Exercise inputs:
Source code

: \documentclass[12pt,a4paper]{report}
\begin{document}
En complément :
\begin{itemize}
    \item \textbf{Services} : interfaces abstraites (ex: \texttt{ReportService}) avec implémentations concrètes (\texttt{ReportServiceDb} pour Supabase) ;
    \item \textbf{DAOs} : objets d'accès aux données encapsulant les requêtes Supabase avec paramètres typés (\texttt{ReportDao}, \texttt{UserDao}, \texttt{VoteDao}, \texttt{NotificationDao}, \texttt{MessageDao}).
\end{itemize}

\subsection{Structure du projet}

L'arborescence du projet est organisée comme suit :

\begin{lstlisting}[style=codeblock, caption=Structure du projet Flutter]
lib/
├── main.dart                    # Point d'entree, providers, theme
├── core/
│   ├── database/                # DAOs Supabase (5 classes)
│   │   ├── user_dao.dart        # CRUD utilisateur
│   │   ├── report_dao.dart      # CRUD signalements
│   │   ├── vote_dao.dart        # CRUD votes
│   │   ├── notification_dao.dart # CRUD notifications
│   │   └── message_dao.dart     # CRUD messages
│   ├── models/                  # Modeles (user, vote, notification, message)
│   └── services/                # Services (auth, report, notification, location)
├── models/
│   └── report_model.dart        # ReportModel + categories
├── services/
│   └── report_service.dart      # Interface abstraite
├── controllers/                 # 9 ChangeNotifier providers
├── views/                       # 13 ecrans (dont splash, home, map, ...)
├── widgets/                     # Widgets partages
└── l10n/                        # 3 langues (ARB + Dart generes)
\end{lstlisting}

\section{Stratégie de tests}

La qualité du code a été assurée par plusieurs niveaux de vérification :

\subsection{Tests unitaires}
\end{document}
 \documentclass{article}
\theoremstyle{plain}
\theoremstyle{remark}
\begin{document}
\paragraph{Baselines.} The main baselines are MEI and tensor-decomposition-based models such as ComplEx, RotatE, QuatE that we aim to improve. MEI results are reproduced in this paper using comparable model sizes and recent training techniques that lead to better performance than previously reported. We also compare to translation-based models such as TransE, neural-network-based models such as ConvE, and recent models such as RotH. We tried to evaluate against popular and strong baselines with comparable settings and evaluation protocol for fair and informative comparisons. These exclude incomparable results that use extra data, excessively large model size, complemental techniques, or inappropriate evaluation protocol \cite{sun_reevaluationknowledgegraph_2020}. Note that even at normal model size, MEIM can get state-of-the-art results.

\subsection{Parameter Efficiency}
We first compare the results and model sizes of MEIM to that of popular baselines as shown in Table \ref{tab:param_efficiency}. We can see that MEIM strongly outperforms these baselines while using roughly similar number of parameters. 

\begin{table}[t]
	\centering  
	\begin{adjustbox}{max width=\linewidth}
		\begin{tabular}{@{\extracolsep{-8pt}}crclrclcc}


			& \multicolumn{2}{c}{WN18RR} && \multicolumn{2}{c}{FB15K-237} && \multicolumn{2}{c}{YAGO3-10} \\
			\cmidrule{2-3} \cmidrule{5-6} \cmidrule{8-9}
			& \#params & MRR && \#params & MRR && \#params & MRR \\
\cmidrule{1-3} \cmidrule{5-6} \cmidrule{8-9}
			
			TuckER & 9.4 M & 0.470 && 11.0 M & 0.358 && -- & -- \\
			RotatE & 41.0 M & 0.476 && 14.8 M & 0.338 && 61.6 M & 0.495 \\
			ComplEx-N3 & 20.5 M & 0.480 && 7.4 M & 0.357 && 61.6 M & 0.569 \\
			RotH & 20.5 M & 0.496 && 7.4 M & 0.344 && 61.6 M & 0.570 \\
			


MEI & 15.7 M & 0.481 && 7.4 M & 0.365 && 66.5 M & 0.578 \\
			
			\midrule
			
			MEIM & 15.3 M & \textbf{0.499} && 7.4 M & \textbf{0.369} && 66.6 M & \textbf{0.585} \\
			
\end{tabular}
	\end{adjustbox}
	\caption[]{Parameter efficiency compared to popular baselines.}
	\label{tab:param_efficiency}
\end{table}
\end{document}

Your goal: The whole listing should be restated word for word.

Response to this task:
Source code

: \documentclass[12pt,a4paper]{report}
\begin{document}
En complément :
\begin{itemize}
    \item \textbf{Services} : interfaces abstraites (ex: \texttt{ReportService}) avec implémentations concrètes (\texttt{ReportServiceDb} pour Supabase) ;
    \item \textbf{DAOs} : objets d'accès aux données encapsulant les requêtes Supabase avec paramètres typés (\texttt{ReportDao}, \texttt{UserDao}, \texttt{VoteDao}, \texttt{NotificationDao}, \texttt{MessageDao}).
\end{itemize}

\subsection{Structure du projet}

L'arborescence du projet est organisée comme suit :

\begin{lstlisting}[style=codeblock, caption=Structure du projet Flutter]
lib/
├── main.dart                    # Point d'entree, providers, theme
├── core/
│   ├── database/                # DAOs Supabase (5 classes)
│   │   ├── user_dao.dart        # CRUD utilisateur
│   │   ├── report_dao.dart      # CRUD signalements
│   │   ├── vote_dao.dart        # CRUD votes
│   │   ├── notification_dao.dart # CRUD notifications
│   │   └── message_dao.dart     # CRUD messages
│   ├── models/                  # Modeles (user, vote, notification, message)
│   └── services/                # Services (auth, report, notification, location)
├── models/
│   └── report_model.dart        # ReportModel + categories
├── services/
│   └── report_service.dart      # Interface abstraite
├── controllers/                 # 9 ChangeNotifier providers
├── views/                       # 13 ecrans (dont splash, home, map, ...)
├── widgets/                     # Widgets partages
└── l10n/                        # 3 langues (ARB + Dart generes)
\end{lstlisting}

\section{Stratégie de tests}

La qualité du code a été assurée par plusieurs niveaux de vérification :

\subsection{Tests unitaires}
\end{document}
 \documentclass{article}
\theoremstyle{plain}
\theoremstyle{remark}
\begin{document}
\paragraph{Baselines.} The main baselines are MEI and tensor-decomposition-based models such as ComplEx, RotatE, QuatE that we aim to improve. MEI results are reproduced in this paper using comparable model sizes and recent training techniques that lead to better performance than previously reported. We also compare to translation-based models such as TransE, neural-network-based models such as ConvE, and recent models such as RotH. We tried to evaluate against popular and strong baselines with comparable settings and evaluation protocol for fair and informative comparisons. These exclude incomparable results that use extra data, excessively large model size, complemental techniques, or inappropriate evaluation protocol \cite{sun_reevaluationknowledgegraph_2020}. Note that even at normal model size, MEIM can get state-of-the-art results.

\subsection{Parameter Efficiency}
We first compare the results and model sizes of MEIM to that of popular baselines as shown in Table \ref{tab:param_efficiency}. We can see that MEIM strongly outperforms these baselines while using roughly similar number of parameters. 

\begin{table}[t]
	\centering  
	\begin{adjustbox}{max width=\linewidth}
		\begin{tabular}{@{\extracolsep{-8pt}}crclrclcc}


			& \multicolumn{2}{c}{WN18RR} && \multicolumn{2}{c}{FB15K-237} && \multicolumn{2}{c}{YAGO3-10} \\
			\cmidrule{2-3} \cmidrule{5-6} \cmidrule{8-9}
			& \#params & MRR && \#params & MRR && \#params & MRR \\
\cmidrule{1-3} \cmidrule{5-6} \cmidrule{8-9}
			
			TuckER & 9.4 M & 0.470 && 11.0 M & 0.358 && -- & -- \\
			RotatE & 41.0 M & 0.476 && 14.8 M & 0.338 && 61.6 M & 0.495 \\
			ComplEx-N3 & 20.5 M & 0.480 && 7.4 M & 0.357 && 61.6 M & 0.569 \\
			RotH & 20.5 M & 0.496 && 7.4 M & 0.344 && 61.6 M & 0.570 \\
			


MEI & 15.7 M & 0.481 && 7.4 M & 0.365 && 66.5 M & 0.578 \\
			
			\midrule
			
			MEIM & 15.3 M & \textbf{0.499} && 7.4 M & \textbf{0.369} && 66.6 M & \textbf{0.585} \\
			
\end{tabular}
	\end{adjustbox}
	\caption[]{Parameter efficiency compared to popular baselines.}
	\label{tab:param_efficiency}
\end{table}
\end{document}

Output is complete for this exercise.